In October, they traveled to the iGEM North American Regional Jamboree at the University of Toronto to compete against 54 other teams. Their presentation went smoothly, and at the next day’s award ceremony, the team received Illinois’ third gold medal and a chance to compete in the iGEM World Championship Jamboree.
The next month, Illinois and 72 other teams traveled to the Massachusetts Institute of Technology for the international championship.
The Illinois team worked through the night, perfecting their presentation literally as they walked into the room. Everything was going as it had during the regional competition, but as Wilhelmsen began addressing the project’s safety, the computer crashed.
Despite the technical hiccup, Rana said, “He handled it amazingly.”

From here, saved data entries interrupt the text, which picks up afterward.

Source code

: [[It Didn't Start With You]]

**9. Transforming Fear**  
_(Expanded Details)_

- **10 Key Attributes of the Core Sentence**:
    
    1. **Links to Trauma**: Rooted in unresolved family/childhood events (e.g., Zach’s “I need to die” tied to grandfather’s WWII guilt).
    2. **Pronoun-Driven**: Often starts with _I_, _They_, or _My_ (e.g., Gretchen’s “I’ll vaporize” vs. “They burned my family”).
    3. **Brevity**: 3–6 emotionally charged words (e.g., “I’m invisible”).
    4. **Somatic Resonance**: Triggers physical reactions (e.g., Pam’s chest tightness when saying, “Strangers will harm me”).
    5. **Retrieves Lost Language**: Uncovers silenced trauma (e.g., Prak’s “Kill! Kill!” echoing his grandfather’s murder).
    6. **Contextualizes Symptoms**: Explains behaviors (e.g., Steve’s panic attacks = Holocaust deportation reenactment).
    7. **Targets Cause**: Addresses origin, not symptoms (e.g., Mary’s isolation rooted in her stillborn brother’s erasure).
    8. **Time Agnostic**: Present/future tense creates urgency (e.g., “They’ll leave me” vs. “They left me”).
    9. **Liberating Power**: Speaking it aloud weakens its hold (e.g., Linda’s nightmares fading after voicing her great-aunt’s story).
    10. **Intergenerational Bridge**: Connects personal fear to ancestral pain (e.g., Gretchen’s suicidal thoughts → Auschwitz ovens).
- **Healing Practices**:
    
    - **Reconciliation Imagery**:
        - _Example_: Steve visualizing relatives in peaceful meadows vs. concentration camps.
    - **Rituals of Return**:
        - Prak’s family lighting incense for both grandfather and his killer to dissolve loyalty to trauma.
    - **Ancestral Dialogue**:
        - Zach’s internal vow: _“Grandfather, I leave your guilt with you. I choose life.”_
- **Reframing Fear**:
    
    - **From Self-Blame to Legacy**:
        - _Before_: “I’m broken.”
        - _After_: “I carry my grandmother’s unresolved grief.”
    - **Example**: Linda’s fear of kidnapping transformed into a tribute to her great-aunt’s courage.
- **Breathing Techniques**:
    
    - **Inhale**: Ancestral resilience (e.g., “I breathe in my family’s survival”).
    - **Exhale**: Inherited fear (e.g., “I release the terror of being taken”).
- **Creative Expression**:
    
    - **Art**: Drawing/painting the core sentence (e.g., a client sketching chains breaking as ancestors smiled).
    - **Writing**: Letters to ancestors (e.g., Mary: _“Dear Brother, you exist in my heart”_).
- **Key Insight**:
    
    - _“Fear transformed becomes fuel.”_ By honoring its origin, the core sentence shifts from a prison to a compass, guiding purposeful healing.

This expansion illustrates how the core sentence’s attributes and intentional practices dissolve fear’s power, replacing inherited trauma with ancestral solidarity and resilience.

“People were tweeting about him afterward: ‘Congratulations, you handled that really well!’ ”
In spite of the enthusiasm on Twitter, Moy didn’t think the team would win.
“But after we walked out of the presentation room, Cathy held both my and Maggie’s hands and said, ‘Guys! We’re gonna win this!’ I still didn’t feel that confident about it,” Moy said.
The awards ceremony came the next morning. As the Illinois’ iGEM team’s name flashed on the screen for the Best Undergraduate Health and Medicine project, the team screamed and jumped with excitement.
“I remember someone almost pushing me down because I was so nervous. I didn’t think it was us, I was just making sure it was our name,” Guo said.
“It was really surprising. I didn’t expect us to win, but it made me really happy,” Rana said.
Since becoming the only U.S. undergraduate team to win an award at the 2013 iGEM World Championship Jamboree, the Illinois team has received a job offer from a U. of I. Research Park startup company as well as invitations to give talks and to enter other competitions.
As they began reading the applications for the next Illinois iGEM team, Moy reflected upon her time as its administrative director.
“Overall, the experience was absolutely incredible. The energy in the room when you’re presenting to hundreds of people is palpable. You can feel the intensity; that’s an amazing feeling.”